TASK DESCRIPTION:
Could you please write out the data shown below, exactly and in full?

ENTRIES SUPPLIED:
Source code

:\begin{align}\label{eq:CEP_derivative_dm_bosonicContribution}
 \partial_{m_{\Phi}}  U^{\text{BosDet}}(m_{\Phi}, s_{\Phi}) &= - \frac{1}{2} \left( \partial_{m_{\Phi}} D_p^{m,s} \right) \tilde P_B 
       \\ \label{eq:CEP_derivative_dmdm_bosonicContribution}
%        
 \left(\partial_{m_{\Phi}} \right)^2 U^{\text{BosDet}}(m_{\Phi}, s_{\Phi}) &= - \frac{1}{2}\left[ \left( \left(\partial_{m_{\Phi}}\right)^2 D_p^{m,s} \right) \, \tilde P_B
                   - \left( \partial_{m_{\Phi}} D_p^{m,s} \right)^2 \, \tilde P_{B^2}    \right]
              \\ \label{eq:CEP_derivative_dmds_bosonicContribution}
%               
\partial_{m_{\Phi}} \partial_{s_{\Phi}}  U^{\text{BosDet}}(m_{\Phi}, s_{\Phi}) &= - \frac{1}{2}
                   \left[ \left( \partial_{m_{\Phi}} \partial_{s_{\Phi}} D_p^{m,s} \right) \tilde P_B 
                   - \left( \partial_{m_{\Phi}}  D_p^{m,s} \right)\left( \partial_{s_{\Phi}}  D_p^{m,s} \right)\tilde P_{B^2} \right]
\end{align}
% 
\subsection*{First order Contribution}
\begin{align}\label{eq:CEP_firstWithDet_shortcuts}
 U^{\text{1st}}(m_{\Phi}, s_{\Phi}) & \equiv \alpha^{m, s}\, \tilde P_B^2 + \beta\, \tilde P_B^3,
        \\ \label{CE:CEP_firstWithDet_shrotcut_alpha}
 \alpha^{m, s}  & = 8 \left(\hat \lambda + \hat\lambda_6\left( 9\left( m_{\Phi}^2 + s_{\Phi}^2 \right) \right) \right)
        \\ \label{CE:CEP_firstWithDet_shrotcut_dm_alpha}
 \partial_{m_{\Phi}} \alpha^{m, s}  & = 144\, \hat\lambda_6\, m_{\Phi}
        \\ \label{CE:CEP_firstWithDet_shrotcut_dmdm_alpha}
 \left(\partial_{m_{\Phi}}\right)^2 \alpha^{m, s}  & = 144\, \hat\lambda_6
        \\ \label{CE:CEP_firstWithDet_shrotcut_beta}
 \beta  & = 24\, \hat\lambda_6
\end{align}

WRITTEN ANSWER:
Source code

:\begin{align}\label{eq:CEP_derivative_dm_bosonicContribution}
 \partial_{m_{\Phi}}  U^{\text{BosDet}}(m_{\Phi}, s_{\Phi}) &= - \frac{1}{2} \left( \partial_{m_{\Phi}} D_p^{m,s} \right) \tilde P_B 
       \\ \label{eq:CEP_derivative_dmdm_bosonicContribution}
%        
 \left(\partial_{m_{\Phi}} \right)^2 U^{\text{BosDet}}(m_{\Phi}, s_{\Phi}) &= - \frac{1}{2}\left[ \left( \left(\partial_{m_{\Phi}}\right)^2 D_p^{m,s} \right) \, \tilde P_B
                   - \left( \partial_{m_{\Phi}} D_p^{m,s} \right)^2 \, \tilde P_{B^2}    \right]
              \\ \label{eq:CEP_derivative_dmds_bosonicContribution}
%               
\partial_{m_{\Phi}} \partial_{s_{\Phi}}  U^{\text{BosDet}}(m_{\Phi}, s_{\Phi}) &= - \frac{1}{2}
                   \left[ \left( \partial_{m_{\Phi}} \partial_{s_{\Phi}} D_p^{m,s} \right) \tilde P_B 
                   - \left( \partial_{m_{\Phi}}  D_p^{m,s} \right)\left( \partial_{s_{\Phi}}  D_p^{m,s} \right)\tilde P_{B^2} \right]
\end{align}
% 
\subsection*{First order Contribution}
\begin{align}\label{eq:CEP_firstWithDet_shortcuts}
 U^{\text{1st}}(m_{\Phi}, s_{\Phi}) & \equiv \alpha^{m, s}\, \tilde P_B^2 + \beta\, \tilde P_B^3,
        \\ \label{CE:CEP_firstWithDet_shrotcut_alpha}
 \alpha^{m, s}  & = 8 \left(\hat \lambda + \hat\lambda_6\left( 9\left( m_{\Phi}^2 + s_{\Phi}^2 \right) \right) \right)
        \\ \label{CE:CEP_firstWithDet_shrotcut_dm_alpha}
 \partial_{m_{\Phi}} \alpha^{m, s}  & = 144\, \hat\lambda_6\, m_{\Phi}
        \\ \label{CE:CEP_firstWithDet_shrotcut_dmdm_alpha}
 \left(\partial_{m_{\Phi}}\right)^2 \alpha^{m, s}  & = 144\, \hat\lambda_6
        \\ \label{CE:CEP_firstWithDet_shrotcut_beta}
 \beta  & = 24\, \hat\lambda_6
\end{align}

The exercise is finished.